▶ _Task item_
From the listing, collect all lines containing the word "Drupal".

▶ _Given records_
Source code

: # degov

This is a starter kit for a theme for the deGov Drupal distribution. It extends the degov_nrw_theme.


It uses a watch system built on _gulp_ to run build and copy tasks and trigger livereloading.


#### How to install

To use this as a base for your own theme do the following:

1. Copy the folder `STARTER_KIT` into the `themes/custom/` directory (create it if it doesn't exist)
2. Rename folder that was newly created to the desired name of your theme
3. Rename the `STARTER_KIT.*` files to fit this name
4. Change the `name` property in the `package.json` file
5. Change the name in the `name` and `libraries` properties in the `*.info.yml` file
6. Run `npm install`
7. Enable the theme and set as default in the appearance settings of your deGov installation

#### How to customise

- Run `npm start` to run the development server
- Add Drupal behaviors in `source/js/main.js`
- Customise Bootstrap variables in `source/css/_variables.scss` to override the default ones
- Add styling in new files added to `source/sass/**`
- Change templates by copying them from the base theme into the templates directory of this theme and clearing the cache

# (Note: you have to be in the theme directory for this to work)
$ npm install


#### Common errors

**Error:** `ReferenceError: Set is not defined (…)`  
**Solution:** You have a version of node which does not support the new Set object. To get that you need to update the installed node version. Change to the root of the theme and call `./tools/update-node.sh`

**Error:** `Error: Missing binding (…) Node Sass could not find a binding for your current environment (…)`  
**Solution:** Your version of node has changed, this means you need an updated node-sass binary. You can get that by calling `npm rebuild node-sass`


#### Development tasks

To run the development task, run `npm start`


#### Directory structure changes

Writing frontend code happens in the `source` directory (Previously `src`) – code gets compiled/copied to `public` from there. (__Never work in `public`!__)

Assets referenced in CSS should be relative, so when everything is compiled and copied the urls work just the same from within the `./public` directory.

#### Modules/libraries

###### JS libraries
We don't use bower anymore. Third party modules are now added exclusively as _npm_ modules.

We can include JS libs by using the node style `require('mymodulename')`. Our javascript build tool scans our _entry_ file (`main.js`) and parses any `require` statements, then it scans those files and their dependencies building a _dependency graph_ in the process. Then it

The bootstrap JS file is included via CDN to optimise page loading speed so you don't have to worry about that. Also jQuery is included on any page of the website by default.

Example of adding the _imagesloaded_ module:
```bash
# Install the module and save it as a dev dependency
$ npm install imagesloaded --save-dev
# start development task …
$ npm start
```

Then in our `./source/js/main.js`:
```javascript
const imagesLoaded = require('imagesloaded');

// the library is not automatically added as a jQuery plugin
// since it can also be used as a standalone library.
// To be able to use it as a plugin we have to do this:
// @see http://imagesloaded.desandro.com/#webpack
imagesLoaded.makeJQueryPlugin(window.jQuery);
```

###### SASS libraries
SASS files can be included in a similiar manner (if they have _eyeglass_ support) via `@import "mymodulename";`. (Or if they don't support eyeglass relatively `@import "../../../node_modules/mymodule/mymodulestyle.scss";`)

---

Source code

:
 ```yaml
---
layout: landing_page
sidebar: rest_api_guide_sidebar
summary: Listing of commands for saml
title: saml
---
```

▶ _Exercise answer_
This is a starter kit for a theme for the deGov Drupal distribution. It extends the degov_nrw_theme.
- Add Drupal behaviors in `source/js/main.js`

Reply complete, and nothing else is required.